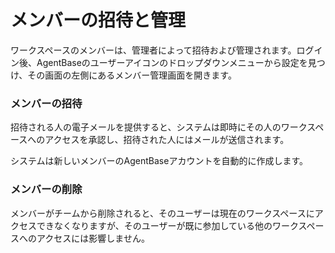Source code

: # メンバーの招待と管理

ワークスペースのメンバーは、管理者によって招待および管理されます。ログイン後、AgentBaseのユーザーアイコンのドロップダウンメニューから設定を見つけ、その画面の左側にあるメンバー管理画面を開きます。

### メンバーの招待

招待される人の電子メールを提供すると、システムは即時にその人のワークスペースへのアクセスを承認し、招待された人にはメールが送信されます。

システムは新しいメンバーのAgentBaseアカウントを自動的に作成します。

### メンバーの削除

メンバーがチームから削除されると、そのユーザーは現在のワークスペースにアクセスできなくなりますが、そのユーザーが既に参加している他のワークスペースへのアクセスには影響しません。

* _Aim of the exercise_
The line containing "招待される人の電子メールを提" marks the start. Repeat it and every line after it to the end of the listing above, exactly.

* _Reply to the task_
招待される人の電子メールを提供すると、システムは即時にその人のワークスペースへのアクセスを承認し、招待された人にはメールが送信されます。

システムは新しいメンバーのAgentBaseアカウントを自動的に作成します。

### メンバーの削除

メンバーがチームから削除されると、そのユーザーは現在のワークスペースにアクセスできなくなりますが、そのユーザーが既に参加している他のワークスペースへのアクセスには影響しません。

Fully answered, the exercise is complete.